Más lejos, en el este, estaba Egipto, el gran país gobernado por los Ptolomeos, herederos de uno de los generales de Alejandro Magno, hasta que Roma empezó a interesarse por sus buenas cosechas. Estas resultarían esenciales para la supervivencia del Imperio después de que Augusto derrotase a Marco Antonio y Cleopatra en la batalla de Accio, en el año 31 a. C., momento tras el cual Egipto pasó a estar bajo control total de Roma.
Con aquella conquista, Roma dominó una franja de territorio que iba desde el actual Marruecos hasta Egipto. Una superficie a la que los romanos llamaron África, bautizando el resto del continente como Etiopía, tal y como recogen autores clásicos como Plinio el Viejo o Séneca.
Guerra y capitalismo
Aquella “Etiopía” era para muchos romanos un territorio mítico, de donde procedían exóticos esclavos de color y leyendas sobre gentes que habitaban en cuevas en lo más profundo de oscuros bosques. Pero Etiopía era también un territorio conocido para los más avisados, pues los romanos no dejaban de ser los seguidores de los griegos en el continente, y, al convertirse en gran potencia del momento, chocaron, por ejemplo, con aquellos “etíopes” que habitaban junto a la frontera del sur de Egipto.
Sabemos que allí se desarrollaron diversas operaciones militares y diplomáticas a partir de la llegada de Augusto, que también tomó la antigua frontera ptolemaica, conocida como Dodekaschoinos. Se trataba de una posición reorganizada por los romanos tras la caída de Cleopatra que comprendía territorios egipcios y nubios, lo que implica que soldados romanos estaban asentados a finales del siglo I a. C. en el norte de Sudán.
En ese país, los arqueólogos han encontrado un rastro de monedas que los ha llevado mucho más al sur, hasta localizar piezas romanas en República Democrática del Congo, Uganda o Kenia, si bien, en el caso de estos tres países, los restos numismáticos datan de la época de Trajano, extendiéndose hasta la de Diocleciano, ya en el siglo III d. C., cuando el Dodekaschoinos fue abandonado.
Pero, más allá del contacto militar, lo que nos cuentan esas monedas es que Roma tuvo contactos comerciales con pueblos subsaharianos. Y, por lo que sabemos, esos contactos se desarrollaron en el espacio comprendido entre la actual Malí y Uganda. Y es que, pese a sus casi nueve millones y medio de kilómetros cuadrados de hostil desierto, el Sahara era también una ruta comercial que unía el Mediterráneo con el África subsahariana.

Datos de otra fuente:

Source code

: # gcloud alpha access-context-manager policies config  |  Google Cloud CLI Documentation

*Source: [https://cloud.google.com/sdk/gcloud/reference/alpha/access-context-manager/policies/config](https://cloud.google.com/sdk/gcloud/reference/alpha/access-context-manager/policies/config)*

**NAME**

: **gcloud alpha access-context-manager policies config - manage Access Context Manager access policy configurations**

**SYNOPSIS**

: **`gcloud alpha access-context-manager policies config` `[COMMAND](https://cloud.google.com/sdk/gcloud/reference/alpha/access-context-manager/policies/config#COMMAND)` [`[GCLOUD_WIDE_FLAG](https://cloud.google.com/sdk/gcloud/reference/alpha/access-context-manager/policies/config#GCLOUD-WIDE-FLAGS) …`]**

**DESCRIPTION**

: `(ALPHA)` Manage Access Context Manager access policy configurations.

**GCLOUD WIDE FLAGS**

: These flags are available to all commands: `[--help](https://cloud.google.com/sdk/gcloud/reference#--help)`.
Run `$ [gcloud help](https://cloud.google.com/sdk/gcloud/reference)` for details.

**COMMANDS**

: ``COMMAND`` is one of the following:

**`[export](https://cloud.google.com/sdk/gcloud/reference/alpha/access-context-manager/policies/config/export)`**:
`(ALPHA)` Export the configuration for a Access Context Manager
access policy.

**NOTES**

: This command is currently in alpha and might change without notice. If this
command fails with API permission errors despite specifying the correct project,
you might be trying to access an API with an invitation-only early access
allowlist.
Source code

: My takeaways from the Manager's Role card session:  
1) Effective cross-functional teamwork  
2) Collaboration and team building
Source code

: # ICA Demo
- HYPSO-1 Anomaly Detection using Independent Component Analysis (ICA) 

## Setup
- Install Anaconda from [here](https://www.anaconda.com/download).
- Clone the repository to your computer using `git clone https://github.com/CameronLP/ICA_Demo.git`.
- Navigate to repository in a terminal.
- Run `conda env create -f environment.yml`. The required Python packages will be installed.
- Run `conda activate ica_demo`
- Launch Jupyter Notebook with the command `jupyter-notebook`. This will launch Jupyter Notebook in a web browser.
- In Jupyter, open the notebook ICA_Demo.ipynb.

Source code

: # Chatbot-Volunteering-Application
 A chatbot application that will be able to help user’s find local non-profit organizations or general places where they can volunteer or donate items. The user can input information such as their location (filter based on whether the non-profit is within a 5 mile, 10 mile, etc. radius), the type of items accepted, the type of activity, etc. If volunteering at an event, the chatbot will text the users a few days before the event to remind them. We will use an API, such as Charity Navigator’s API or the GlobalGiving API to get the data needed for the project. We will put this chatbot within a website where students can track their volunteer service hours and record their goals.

Mosaico de la Domus África de El Djem, Túnez
Gracias a estos caminos mercantiles, con parada obligada en determinados oasis, Roma obtuvo marfil en abundancia, o logró de asentamientos situados en Malí productos como esclavos, oro y especias, mientras que los malienses recibían piedras preciosas o telas.
Ni los romanos ni los griegos
El caso de Malí merece una mención aparte, pues, junto a las riberas del Níger, los arqueólogos han constatado que, al menos desde el siglo III a. C., existía una potente cultura de comerciantes en Djenné-Djenno, una antigua urbe en la que se han encontrado cuentas de vidrio griego fabricado antes de que los romanos tomaran Cartago. Evidencias físicas de contactos con un Mediterráneo situado a más de tres mil kilómetros al norte que se repiten en otros yacimientos como el de Dia Shoma, también en Malí, o el de Kissi Mare, situado en Burkina Faso.
Rebajando un tanto el entusiasmo, hay que señalar que en tan tempranos tiempos no eran ni los griegos ni los romanos los que bajaban hasta tan lejanos territorios. Solo lo hacían sus mercancías, desplazadas por intermediarios que unían ambos mundos obteniendo buenas plusvalías. Pero, ya en tiempos de Augusto, los romanos se interesaron en despejar nuevos caminos en el continente por motivos tanto económicos como sangrientos.